Has the Machine Learning Review Process Become More Arbitrary as the Field Has Grown? The NeurIPS 2021 Consistency Experiment

TL;DR

This study replicates the NeurIPS 2014 consistency experiment at a larger scale to quantify randomness in the review process amid rapid growth in submissions. Using a duplicate-10% paper design reviewed by independent committees, it finds persistent arbitrariness: about 23% of duplicated papers show inconsistent accept/reject decisions, and roughly half of accepted papers could change under rerun. The results, consistent with prior work, suggest that increasing selectivity may heighten arbitrariness and highlight the inherent difficulty of objectively ranking research, prompting discussion on possible reforms and community practices.
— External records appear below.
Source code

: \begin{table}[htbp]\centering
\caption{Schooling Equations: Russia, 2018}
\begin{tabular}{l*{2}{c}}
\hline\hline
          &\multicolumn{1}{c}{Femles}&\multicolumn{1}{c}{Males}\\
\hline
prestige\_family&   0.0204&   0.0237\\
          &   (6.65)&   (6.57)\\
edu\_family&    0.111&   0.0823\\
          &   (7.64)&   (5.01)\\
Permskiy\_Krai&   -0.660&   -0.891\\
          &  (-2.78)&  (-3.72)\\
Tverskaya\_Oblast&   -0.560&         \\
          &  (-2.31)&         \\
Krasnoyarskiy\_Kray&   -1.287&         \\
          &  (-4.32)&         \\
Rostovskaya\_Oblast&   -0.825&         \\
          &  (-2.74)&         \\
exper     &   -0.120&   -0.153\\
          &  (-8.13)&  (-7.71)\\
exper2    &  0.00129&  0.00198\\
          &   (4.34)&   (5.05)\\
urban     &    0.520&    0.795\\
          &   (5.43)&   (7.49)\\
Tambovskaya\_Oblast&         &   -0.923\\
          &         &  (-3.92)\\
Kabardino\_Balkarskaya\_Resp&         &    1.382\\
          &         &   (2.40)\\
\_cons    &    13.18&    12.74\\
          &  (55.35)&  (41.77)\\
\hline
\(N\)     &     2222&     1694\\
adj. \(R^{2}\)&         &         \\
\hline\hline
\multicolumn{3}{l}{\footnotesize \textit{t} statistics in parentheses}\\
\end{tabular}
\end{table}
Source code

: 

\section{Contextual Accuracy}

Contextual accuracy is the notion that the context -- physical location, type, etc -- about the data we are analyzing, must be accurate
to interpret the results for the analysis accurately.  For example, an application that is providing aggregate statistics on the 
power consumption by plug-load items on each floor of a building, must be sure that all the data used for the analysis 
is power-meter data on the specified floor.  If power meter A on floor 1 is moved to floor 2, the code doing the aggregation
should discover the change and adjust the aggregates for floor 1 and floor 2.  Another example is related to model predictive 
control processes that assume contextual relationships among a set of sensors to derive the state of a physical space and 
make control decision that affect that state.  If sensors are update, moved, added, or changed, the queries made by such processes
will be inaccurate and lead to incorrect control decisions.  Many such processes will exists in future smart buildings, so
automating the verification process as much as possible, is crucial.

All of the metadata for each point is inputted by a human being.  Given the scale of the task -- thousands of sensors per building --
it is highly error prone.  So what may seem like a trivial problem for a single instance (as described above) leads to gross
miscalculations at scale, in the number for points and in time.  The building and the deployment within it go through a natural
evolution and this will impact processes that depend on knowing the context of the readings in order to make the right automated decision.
The analysis also reports on ethics-flag disagreements and AC/SAC feedback, emphasizing subjective elements in decision-making and the need to balance rigor with community burden. Overall, the paper argues for cautious interpretation of peer-review quality and encourages ongoing debate on improvements to the process.

Abstract

We present the NeurIPS 2021 consistency experiment, a larger-scale variant of the 2014 NeurIPS experiment in which 10% of conference submissions were reviewed by two independent committees to quantify the randomness in the review process. We observe that the two committees disagree on their accept/reject recommendations for 23% of the papers and that, consistent with the results from 2014, approximately half of the list of accepted papers would change if the review process were randomly rerun. Our analysis suggests that making the conference more selective would increase the arbitrariness of the process. Taken together with previous research, our results highlight the inherent difficulty of objectively measuring the quality of research, and suggest that authors should not be excessively discouraged by rejected work.

Figures (3)

• Figure 1: A scatter plot showing average scores of the two committees at the time that initial reviews were released (top) and at the time final scores were released (bottom) for each paper in the experiment. The area of each circle is linear in the number of papers that it represents. The Pearson correlation coefficient is 0.575 for initial scores and 0.586 for final scores.
• Figure 2: Acceptance rates and amount of disagreement between the two committees using different acceptance thresholds. The gray curve shows the random baseline: for each potential acceptance rate, the fraction of papers for which there would be disagreement between two committees if their recommendations were made at random. Small green (respectively, brown) dots show, for each acceptance rate, the level of disagreement there would have been between the two committees if the papers with the highest average final (respectively, initial) reviewer scores were accepted. Error bars depict Wilson's confidence intervals.
• Figure 3: The fraction of accepted papers that would be rejected by the other committee, using different acceptance thresholds. The gray line shows the random baseline: for each potential acceptance rate, the fraction of accepted papers that would be rejected by the other committee if recommendations were made at random. Small green (respectively, brown) dots show, for each acceptance rate, the fraction of accepted papers that would be rejected by the other committee if the papers with the highest average final (respectively, initial) reviewer scores were accepted.